Il Prisma era presente ad All Around Work, la manifestazione che ha fatto il punto sull’evoluzione del mondo office. Emergeva, da quel contesto, la necessità di ampliare le proposte, le tecnologie, i prodotti destinati ai workspace…
Sicuramente stiamo assistendo al consolidamento di un trend che ha come protagonista la smaterializzazione del legame tra lavoro e spazio fisico dell’ufficio tradizionale a favore della sua distribuzione in contesti che vanno dall’abitazione agli spazi di coworking. È un momento certamente particolare, emergenziale, e l’accelerazione di alcune dinamiche va letta anche in questa luce, ma è sicuramente un trend che si va consolidando e che continuerà ancora. In questa cornice, la nostra business unit Worksphere sviluppa spazi di lavoro dove le persone possono lavorare in condizioni psicologiche ed emotive ottimali, capaci di creare brand engagement, in un contesto sempre più ibrido dove presenza fisica e digitale si compenetrano.
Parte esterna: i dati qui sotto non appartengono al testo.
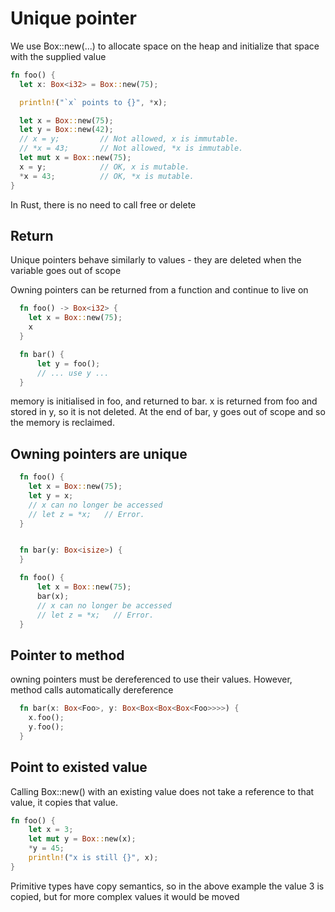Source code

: # Unique pointer

We use Box::new(...) to allocate space on the heap and initialize that space with the supplied value

```rs
fn foo() {
  let x: Box<i32> = Box::new(75);

  println!("`x` points to {}", *x);

  let x = Box::new(75);
  let y = Box::new(42);
  // x = y;         // Not allowed, x is immutable.
  // *x = 43;       // Not allowed, *x is immutable.
  let mut x = Box::new(75);
  x = y;            // OK, x is mutable.
  *x = 43;          // OK, *x is mutable.
}
```

In Rust, there is no need to call free or delete

## Return

Unique pointers behave similarly to values - they are deleted when the variable goes out of scope

Owning pointers can be returned from a function and continue to live on

```rs
  fn foo() -> Box<i32> {
    let x = Box::new(75);
    x
  }

  fn bar() {
      let y = foo();
      // ... use y ...
  }
```

memory is initialised in foo, and returned to bar. x is returned from foo and stored in y, so it is not deleted. At the end of bar, y goes out of scope and so the memory is reclaimed.

## Owning pointers are unique

```rs
  fn foo() {
    let x = Box::new(75);
    let y = x;
    // x can no longer be accessed
    // let z = *x;   // Error.
  }


  fn bar(y: Box<isize>) {
  }

  fn foo() {
      let x = Box::new(75);
      bar(x);
      // x can no longer be accessed
      // let z = *x;   // Error.
  }
```

## Pointer to method

owning pointers must be dereferenced to use their values. However, method calls automatically dereference

```rs
  fn bar(x: Box<Foo>, y: Box<Box<Box<Box<Foo>>>>) {
    x.foo();
    y.foo();
  }
```

## Point to existed value

Calling Box::new() with an existing value does not take a reference to that value, it copies that value.

```rs
fn foo() {
    let x = 3;
    let mut y = Box::new(x);
    *y = 45;
    println!("x is still {}", x);
}
```

Primitive types have copy semantics, so in the above example the value 3 is copied, but for more complex values it would be moved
Parli di contesti ibridi, un concetto che trovo ancora difficilmente applicabile in molte aziende. Trovi che la situazione stia effettivamente cambiando?
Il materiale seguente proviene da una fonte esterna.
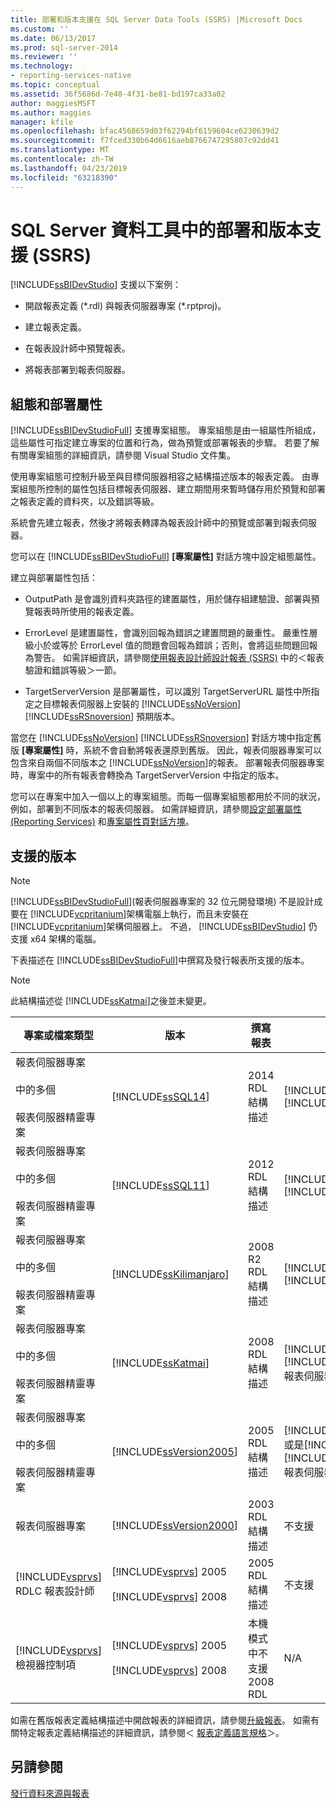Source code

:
 ```yaml
---
title: 部署和版本支援在 SQL Server Data Tools (SSRS) |Microsoft Docs
ms.custom: ''
ms.date: 06/13/2017
ms.prod: sql-server-2014
ms.reviewer: ''
ms.technology:
- reporting-services-native
ms.topic: conceptual
ms.assetid: 36f5686d-7e40-4f31-be81-bd197ca33a02
author: maggiesMSFT
ms.author: maggies
manager: kfile
ms.openlocfilehash: bfac4568659d03f62294bf6159604ce6230639d2
ms.sourcegitcommit: f7fced330b64d6616aeb8766747295807c92dd41
ms.translationtype: MT
ms.contentlocale: zh-TW
ms.lasthandoff: 04/23/2019
ms.locfileid: "63218390"
---
```

# <a name="deployment-and-version-support-in-sql-server-data-tools-ssrs"></a>SQL Server 資料工具中的部署和版本支援 (SSRS)
  [!INCLUDE[ssBIDevStudio](../../includes/ssbidevstudio-md.md)] 支援以下案例：  
  
-   開啟報表定義 (*.rdl) 與報表伺服器專案 (\*.rptproj)。  
  
-   建立報表定義。  
  
-   在報表設計師中預覽報表。  
  
-   將報表部署到報表伺服器。  
  
##  <a name="bkmk_ConfigurationandDeploymentProperties"></a> 組態和部署屬性  
 [!INCLUDE[ssBIDevStudioFull](../../includes/ssbidevstudiofull-md.md)] 支援專案組態。 專案組態是由一組屬性所組成，這些屬性可指定建立專案的位置和行為，做為預覽或部署報表的步驟。 若要了解有關專案組態的詳細資訊，請參閱 Visual Studio 文件集。  
  
 使用專案組態可控制升級至與目標伺服器相容之結構描述版本的報表定義。 由專案組態所控制的屬性包括目標報表伺服器、建立期間用來暫時儲存用於預覽和部署之報表定義的資料夾，以及錯誤等級。  
  
 系統會先建立報表，然後才將報表轉譯為報表設計師中的預覽或部署到報表伺服器。  
  
 您可以在 [!INCLUDE[ssBIDevStudioFull](../../includes/ssbidevstudiofull-md.md)] **[專案屬性]** 對話方塊中設定組態屬性。  
  
 建立與部署屬性包括：  
  
-   OutputPath 是會識別資料夾路徑的建置屬性，用於儲存組建驗證、部署與預覽報表時所使用的報表定義。  
  
-   ErrorLevel 是建置屬性，會識別回報為錯誤之建置問題的嚴重性。 嚴重性層級小於或等於 ErrorLevel 值的問題會回報為錯誤；否則，會將這些問題回報為警告。 如需詳細資訊，請參閱[使用報表設計師設計報表 &#40;SSRS&#41;](design-reporting-services-paginated-reports-with-report-designer-ssrs.md) 中的＜報表驗證和錯誤等級＞一節。  
  
-   TargetServerVersion 是部署屬性，可以識別 TargetServerURL 屬性中所指定之目標報表伺服器上安裝的 [!INCLUDE[ssNoVersion](../../includes/ssnoversion-md.md)] [!INCLUDE[ssRSnoversion](../../includes/ssrsnoversion-md.md)] 預期版本。  
  
 當您在 [!INCLUDE[ssNoVersion](../../includes/ssnoversion-md.md)] [!INCLUDE[ssRSnoversion](../../includes/ssrsnoversion-md.md)] 對話方塊中指定舊版 **[專案屬性]** 時，系統不會自動將報表還原到舊版。 因此，報表伺服器專案可以包含來自兩個不同版本之 [!INCLUDE[ssNoVersion](../../includes/ssnoversion-md.md)]的報表。 部署報表伺服器專案時，專案中的所有報表會轉換為 TargetServerVersion 中指定的版本。  
  
 您可以在專案中加入一個以上的專案組態。而每一個專案組態都用於不同的狀況，例如，部署到不同版本的報表伺服器。 如需詳細資訊，請參閱[設定部署屬性 &#40;Reporting Services&#41;](set-deployment-properties-reporting-services.md) 和[專案屬性頁對話方塊](project-property-pages-dialog-box.md)。  
  
##  <a name="bkmk_SupportedVersions"></a> 支援的版本  
  
> [!NOTE]  
>  [!INCLUDE[ssBIDevStudioFull](../../includes/ssbidevstudiofull-md.md)](報表伺服器專案的 32 位元開發環境) 不是設計成要在 [!INCLUDE[vcpritanium](../../includes/vcpritanium-md.md)]架構電腦上執行，而且未安裝在 [!INCLUDE[vcpritanium](../../includes/vcpritanium-md.md)]架構伺服器上。 不過， [!INCLUDE[ssBIDevStudio](../../includes/ssbidevstudio-md.md)] 仍支援 x64 架構的電腦。  
  
 下表描述在 [!INCLUDE[ssBIDevStudioFull](../../includes/ssbidevstudiofull-md.md)]中撰寫及發行報表所支援的版本。  
  
> [!NOTE]  
>  此結構描述從 [!INCLUDE[ssKatmai](../../includes/sskatmai-md.md)]之後並未變更。  
  
|專案或檔案類型|版本|撰寫報表|發行報表|注意|  
|--------------------------|-------------|--------------------|---------------------|-----------|  
|報表伺服器專案<br /><br /> 中的多個<br /><br /> 報表伺服器精靈專案|[!INCLUDE[ssSQL14](../../includes/sssql14-md.md)]|2014 RDL 結構描述|[!INCLUDE[ssSQL14](../../includes/sssql14-md.md)] [!INCLUDE[ssRSnoversion](../../includes/ssrsnoversion-md.md)]||  
|報表伺服器專案<br /><br /> 中的多個<br /><br /> 報表伺服器精靈專案|[!INCLUDE[ssSQL11](../../includes/sssql11-md.md)]|2012 RDL 結構描述|[!INCLUDE[ssSQL11](../../includes/sssql11-md.md)] [!INCLUDE[ssRSnoversion](../../includes/ssrsnoversion-md.md)]||  
|報表伺服器專案<br /><br /> 中的多個<br /><br /> 報表伺服器精靈專案|[!INCLUDE[ssKilimanjaro](../../includes/sskilimanjaro-md.md)]|2008 R2 RDL 結構描述|[!INCLUDE[ssKilimanjaro](../../includes/sskilimanjaro-md.md)] [!INCLUDE[ssRSnoversion](../../includes/ssrsnoversion-md.md)]||  
|報表伺服器專案<br /><br /> 中的多個<br /><br /> 報表伺服器精靈專案|[!INCLUDE[ssKatmai](../../includes/sskatmai-md.md)]|2008 RDL 結構描述|[!INCLUDE[ssKatmai](../../includes/sskatmai-md.md)] [!INCLUDE[ssRSnoversion](../../includes/ssrsnoversion-md.md)] 報表伺服器|在本機將 2003 RDL 和 2005 RDL 升級到 2008 RDL 結構描述。|  
|報表伺服器專案<br /><br /> 中的多個<br /><br /> 報表伺服器精靈專案|[!INCLUDE[ssVersion2005](../../includes/ssversion2005-md.md)]|2005 RDL 結構描述|[!INCLUDE[ssVersion2005](../../includes/ssversion2005-md.md)] 或是[!INCLUDE[ssKatmai](../../includes/sskatmai-md.md)][!INCLUDE[ssRSnoversion](../../includes/ssrsnoversion-md.md)]報表伺服器||  
|報表伺服器專案|[!INCLUDE[ssVersion2000](../../includes/ssversion2000-md.md)]|2003 RDL 結構描述|不支援||  
|[!INCLUDE[vsprvs](../../includes/vsprvs-md.md)] RDLC 報表設計師|[!INCLUDE[vsprvs](../../includes/vsprvs-md.md)] 2005<br /><br /> [!INCLUDE[vsprvs](../../includes/vsprvs-md.md)] 2008|2005 RDL 結構描述|不支援|不支援 2008 RDL 結構描述。|  
|[!INCLUDE[vsprvs](../../includes/vsprvs-md.md)] 檢視器控制項|[!INCLUDE[vsprvs](../../includes/vsprvs-md.md)] 2005<br /><br /> [!INCLUDE[vsprvs](../../includes/vsprvs-md.md)] 2008|本機模式中不支援 2008 RDL|N/A|可以在伺服器模式下於 [!INCLUDE[ssKatmai](../../includes/sskatmai-md.md)] [!INCLUDE[ssRSnoversion](../../includes/ssrsnoversion-md.md)] 報表伺服器上檢視 2008 RDL 報表。|  
  
 如需在舊版報表定義結構描述中開啟報表的詳細資訊，請參閱[升級報表](../install-windows/upgrade-reports.md)。 如需有關特定報表定義結構描述的詳細資訊，請參閱＜ [報表定義語言規格](https://go.microsoft.com/fwlink/?linkid=116865)＞。  
  
## <a name="see-also"></a>另請參閱  
 [發行資料來源與報表](../reports/publishing-data-sources-and-reports.md)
I paradigmi classici della progettazione degli spazi ufficio stanno vivendo una profonda trasformazione. Prima si progettava lo spazio fisico, l’ufficio, e poi al suo interno si implementava la parte digitale. Ora tutto questo va profondamente ripensato. Basti pensare alla gestione delle riunioni miste, con una quota di persone presenti in azienda e un’altra connessa da remoto. È una situazione che spesso si rivela difficile da gestire. Il successo di una riunione in modalità mista dipende in parte dal layout degli spazi, e il vecchio concetto di ufficio non aiuta di certo: la sala è quella classica, un grande tavolo circondato da sedie, uno schermo, un microfono direzionale. L’abitudine a questo tipo di meeting non è ancora radicata, le persone collegate in remoto spesso vengono come dimenticate, sono una presenza lontana, e il microfono direzionale le taglia fuori dal vivo della discussione. Dobbiamo invece introdurre e insegnare nuove modalità. Gli strumenti già esistono, ad esempio un microfono ambientale in grado di includere tutti i partecipanti, grandi schermi ad arco che offrono maggiore compartecipazione, anche visiva, e sale riunioni dove tutti possono guardare comodamente lo schermo.
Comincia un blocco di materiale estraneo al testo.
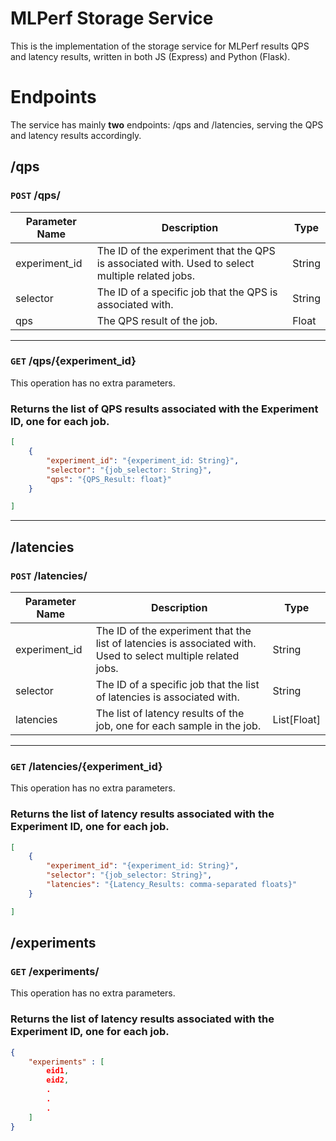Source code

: # MLPerf Storage Service

This is the implementation of the storage service for MLPerf results QPS and latency results, written in both JS (Express) and Python (Flask).


# Endpoints
The service has mainly **two** endpoints: /qps and /latencies, serving the QPS and latency results accordingly.

## /qps

### `POST` /qps/
| Parameter Name | Description                                                                                     | Type   |
| -------------- | ----------------------------------------------------------------------------------------------- | ------ |
| experiment_id  | The ID of the experiment that the QPS is associated with. Used to select multiple related jobs. | String |
| selector       | The ID of a specific job that the QPS is associated with.                                       | String |
| qps            | The QPS result of the job.                                                                      | Float  |
---
### `GET` /qps/{experiment_id}
This operation has no extra parameters. 
### **Returns** the list of QPS results associated with the Experiment ID, one for each job.
```json
[
    {
        "experiment_id": "{experiment_id: String}",
        "selector": "{job_selector: String}",
        "qps": "{QPS_Result: float}"
    }

]
```

---

## /latencies

### `POST` /latencies/
| Parameter Name | Description                                                                                                   | Type        |
| -------------- | ------------------------------------------------------------------------------------------------------------- | ----------- |
| experiment_id  | The ID of the experiment that the list of latencies is associated with. Used to select multiple related jobs. | String      |
| selector       | The ID of a specific job that the list of latencies is associated with.                                       | String      |
| latencies      | The list of latency results of the job, one for each sample in the job.                                                    | List[Float] |
---
### `GET` /latencies/{experiment_id}
This operation has no extra parameters. 
### **Returns** the list of latency results associated with the Experiment ID, one for each job.
```json
[
    {
        "experiment_id": "{experiment_id: String}",
        "selector": "{job_selector: String}",
        "latencies": "{Latency_Results: comma-separated floats}"
    }

]
```
## /experiments

### `GET` /experiments/ 
This operation has no extra parameters. 
### **Returns** the list of latency results associated with the Experiment ID, one for each job.
```json
{
    "experiments" : [
        eid1,
        eid2,
        .
        .
        .
    ]
}
```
Spazi dove anche l’estetica ha un ruolo fondamentale…
Certo, il tema estetico è importante quanto la funzionalità degli spazi, l’ergonomia dei prodotti, l’illuminazione. Sono legati, strettamente interconnessi fra loro, e noi lavoriamo sull’intera filiera di questi aspetti come componenti della progettazione. L’obiettivo è quello di offrire un’esperienza funzionale ed emozionale, che sappia coinvolgere tutti e impronti tutti gli spazi di lavoro. È fondamentale saper intervenire sui colori, sulla luce, sulla tattilità dei materiali. Stiamo anche assistendo a una crescente diffusione di materiali intrinsecamente salubri come il rame, l’ottone, l’acciaio, facili da pulire e igienizzare. Ricordiamoci che un buon ambiente di lavoro trasmette emozioni e piacevoli sorprese. E il tema dell’esperienza diventerà sempre più centrale nell’organizzazione del lavoro.

Lavoro di prossimità, lavoro diffuso, smart e home working stanno mettendo in secondo piano il ruolo dell’ufficio?
Trovo sia ancora molto importante che un’azienda abbia un suo centro di gravità identitario, un luogo che sappia raccontare e trasferire l’immagine del brand e i valori aziendali. L’ufficio diventerà sempre più un luogo di condivisione, di training e coaching, dove si lavorerà in team hub e non dai singoli desk. E anche il manager uscirà dal suo ufficio d’angolo, con vista meravigliosa, per entrare in questa dinamica di condivisione.